§ Dataset entries
========================
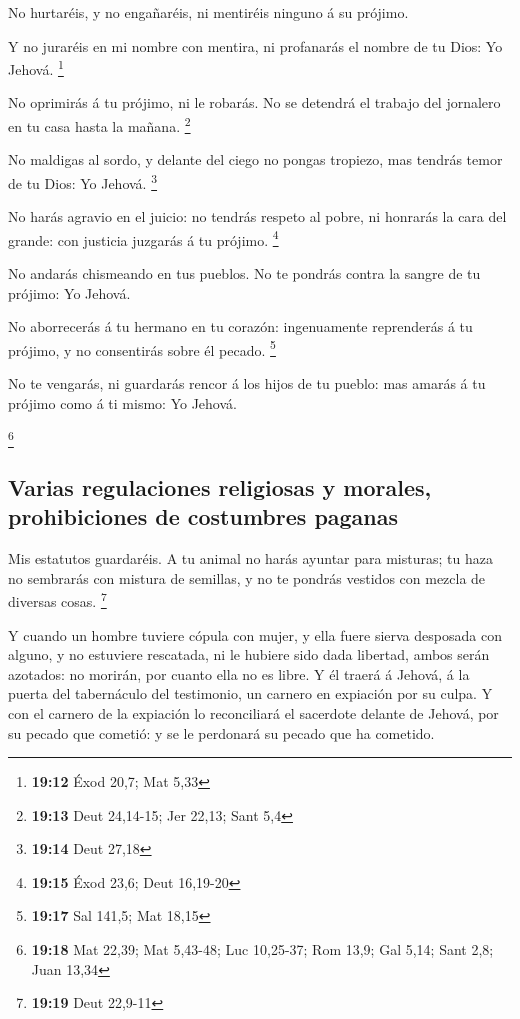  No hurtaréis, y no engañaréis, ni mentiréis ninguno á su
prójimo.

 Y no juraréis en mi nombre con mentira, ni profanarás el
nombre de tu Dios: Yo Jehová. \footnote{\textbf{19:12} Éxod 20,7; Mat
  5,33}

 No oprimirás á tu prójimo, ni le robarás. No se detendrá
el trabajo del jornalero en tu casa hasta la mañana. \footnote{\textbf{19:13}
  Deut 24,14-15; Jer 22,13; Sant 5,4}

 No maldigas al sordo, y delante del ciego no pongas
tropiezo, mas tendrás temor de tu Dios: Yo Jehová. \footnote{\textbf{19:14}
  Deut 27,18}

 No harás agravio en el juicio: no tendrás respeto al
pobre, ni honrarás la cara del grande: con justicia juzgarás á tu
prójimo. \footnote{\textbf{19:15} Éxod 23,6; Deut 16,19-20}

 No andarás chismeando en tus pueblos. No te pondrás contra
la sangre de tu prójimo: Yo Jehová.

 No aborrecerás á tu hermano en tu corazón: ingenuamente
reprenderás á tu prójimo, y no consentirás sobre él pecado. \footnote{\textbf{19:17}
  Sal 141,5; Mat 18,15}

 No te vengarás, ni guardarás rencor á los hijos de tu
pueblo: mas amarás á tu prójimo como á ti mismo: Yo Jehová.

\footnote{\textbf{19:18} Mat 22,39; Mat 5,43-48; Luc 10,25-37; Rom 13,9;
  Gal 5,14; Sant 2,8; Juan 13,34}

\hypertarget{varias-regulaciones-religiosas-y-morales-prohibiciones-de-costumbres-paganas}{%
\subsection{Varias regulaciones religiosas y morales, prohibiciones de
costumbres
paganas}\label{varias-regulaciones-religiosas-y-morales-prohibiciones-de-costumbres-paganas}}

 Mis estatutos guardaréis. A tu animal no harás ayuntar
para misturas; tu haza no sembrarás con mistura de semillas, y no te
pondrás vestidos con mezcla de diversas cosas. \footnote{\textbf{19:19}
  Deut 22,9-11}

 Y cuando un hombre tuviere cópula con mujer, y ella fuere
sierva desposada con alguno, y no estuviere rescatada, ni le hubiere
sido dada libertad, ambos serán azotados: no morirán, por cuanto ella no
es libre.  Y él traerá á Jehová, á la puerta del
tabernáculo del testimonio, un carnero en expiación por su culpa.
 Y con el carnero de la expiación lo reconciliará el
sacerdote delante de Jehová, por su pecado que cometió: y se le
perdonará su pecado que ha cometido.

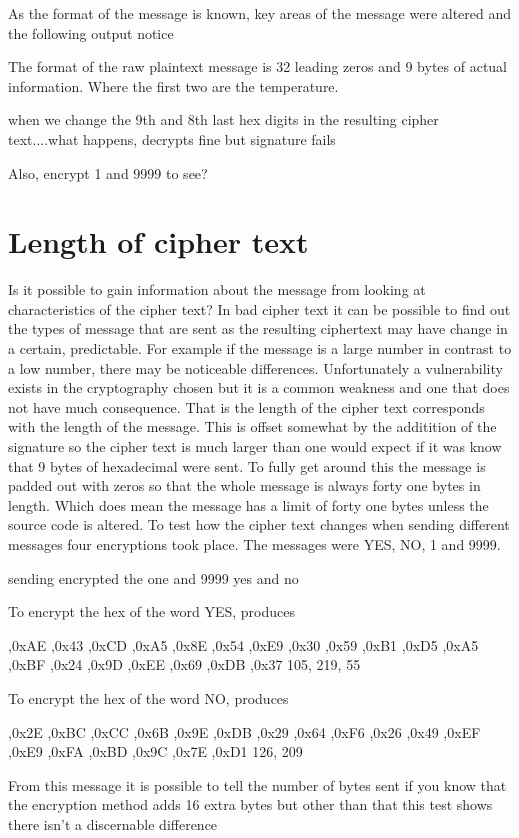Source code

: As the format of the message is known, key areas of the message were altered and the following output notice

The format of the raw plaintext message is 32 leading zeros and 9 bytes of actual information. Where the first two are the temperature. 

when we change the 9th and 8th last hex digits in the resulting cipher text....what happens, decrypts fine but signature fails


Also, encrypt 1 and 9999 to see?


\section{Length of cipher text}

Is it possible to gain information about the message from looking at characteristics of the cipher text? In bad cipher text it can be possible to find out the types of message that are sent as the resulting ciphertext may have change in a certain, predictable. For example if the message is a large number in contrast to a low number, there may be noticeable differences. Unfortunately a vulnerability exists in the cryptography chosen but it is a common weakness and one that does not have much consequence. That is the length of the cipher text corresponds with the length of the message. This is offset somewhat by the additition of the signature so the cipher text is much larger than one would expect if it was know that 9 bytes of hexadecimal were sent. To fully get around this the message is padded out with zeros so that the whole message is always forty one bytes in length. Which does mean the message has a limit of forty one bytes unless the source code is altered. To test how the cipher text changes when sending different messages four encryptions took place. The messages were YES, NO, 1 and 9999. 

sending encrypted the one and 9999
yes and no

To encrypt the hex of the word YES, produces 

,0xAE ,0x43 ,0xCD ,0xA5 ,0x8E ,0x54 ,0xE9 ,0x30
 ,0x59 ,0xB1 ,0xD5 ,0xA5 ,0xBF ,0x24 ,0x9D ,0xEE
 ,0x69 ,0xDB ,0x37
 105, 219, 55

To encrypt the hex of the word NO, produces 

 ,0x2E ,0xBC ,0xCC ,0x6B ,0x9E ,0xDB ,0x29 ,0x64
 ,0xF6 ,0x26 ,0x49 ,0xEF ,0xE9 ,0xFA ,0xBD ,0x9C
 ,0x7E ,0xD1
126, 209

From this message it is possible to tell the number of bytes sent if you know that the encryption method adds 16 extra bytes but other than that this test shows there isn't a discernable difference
========================
§ What is required
Report the lines above that contain "resulting".

§ Exercise output
when we change the 9th and 8th last hex digits in the resulting cipher text....what happens, decrypts fine but signature fails
Is it possible to gain information about the message from looking at characteristics of the cipher text? In bad cipher text it can be possible to find out the types of message that are sent as the resulting ciphertext may have change in a certain, predictable. For example if the message is a large number in contrast to a low number, there may be noticeable differences. Unfortunately a vulnerability exists in the cryptography chosen but it is a common weakness and one that does not have much consequence. That is the length of the cipher text corresponds with the length of the message. This is offset somewhat by the additition of the signature so the cipher text is much larger than one would expect if it was know that 9 bytes of hexadecimal were sent. To fully get around this the message is padded out with zeros so that the whole message is always forty one bytes in length. Which does mean the message has a limit of forty one bytes unless the source code is altered. To test how the cipher text changes when sending different messages four encryptions took place. The messages were YES, NO, 1 and 9999. 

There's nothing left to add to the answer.